Directions:
If a record holds a picture, drop the picture and return the rest of the record word for word.

Supplied records:
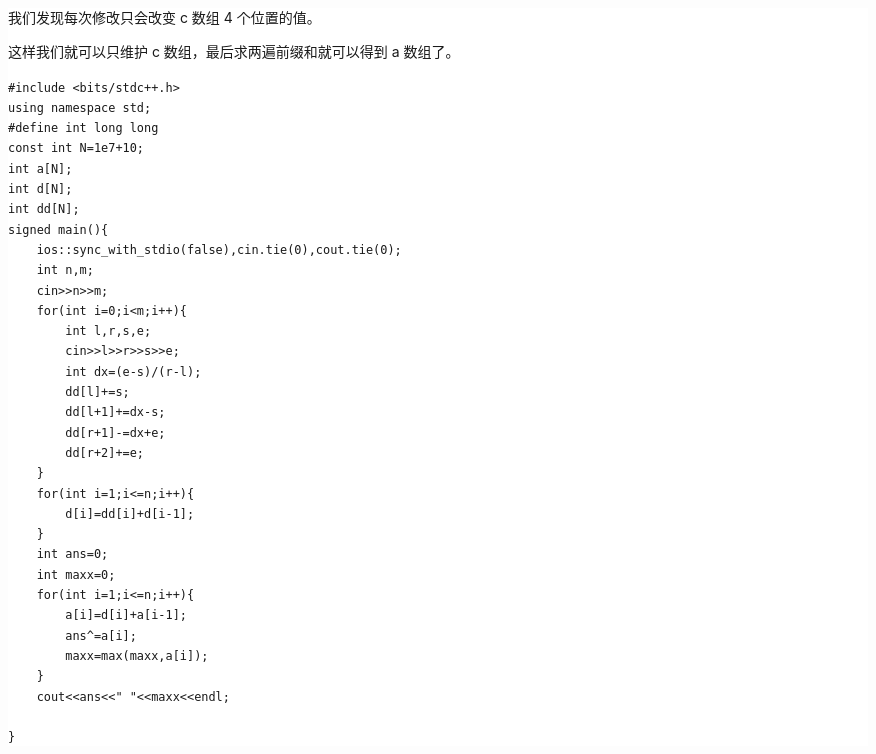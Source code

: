 我们发现每次修改只会改变 c 数组 4 个位置的值。

这样我们就可以只维护 c 数组，最后求两遍前缀和就可以得到 a 数组了。

```
#include <bits/stdc++.h>
using namespace std;
#define int long long
const int N=1e7+10;
int a[N];
int d[N];
int dd[N];
signed main(){
	ios::sync_with_stdio(false),cin.tie(0),cout.tie(0);
	int n,m;
	cin>>n>>m;
	for(int i=0;i<m;i++){
		int l,r,s,e;
		cin>>l>>r>>s>>e;
		int dx=(e-s)/(r-l);
		dd[l]+=s;
		dd[l+1]+=dx-s;
		dd[r+1]-=dx+e;
		dd[r+2]+=e;
	}
	for(int i=1;i<=n;i++){
		d[i]=dd[i]+d[i-1];
	}
	int ans=0;
	int maxx=0;
	for(int i=1;i<=n;i++){
		a[i]=d[i]+a[i-1];
		ans^=a[i];
		maxx=max(maxx,a[i]);
	}
	cout<<ans<<" "<<maxx<<endl;
	
}
```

Task answer:
Source code

: 我们发现每次修改只会改变 c 数组 4 个位置的值。

这样我们就可以只维护 c 数组，最后求两遍前缀和就可以得到 a 数组了。

```
#include <bits/stdc++.h>
using namespace std;
#define int long long
const int N=1e7+10;
int a[N];
int d[N];
int dd[N];
signed main(){
	ios::sync_with_stdio(false),cin.tie(0),cout.tie(0);
	int n,m;
	cin>>n>>m;
	for(int i=0;i<m;i++){
		int l,r,s,e;
		cin>>l>>r>>s>>e;
		int dx=(e-s)/(r-l);
		dd[l]+=s;
		dd[l+1]+=dx-s;
		dd[r+1]-=dx+e;
		dd[r+2]+=e;
	}
	for(int i=1;i<=n;i++){
		d[i]=dd[i]+d[i-1];
	}
	int ans=0;
	int maxx=0;
	for(int i=1;i<=n;i++){
		a[i]=d[i]+a[i-1];
		ans^=a[i];
		maxx=max(maxx,a[i]);
	}
	cout<<ans<<" "<<maxx<<endl;
	
}
```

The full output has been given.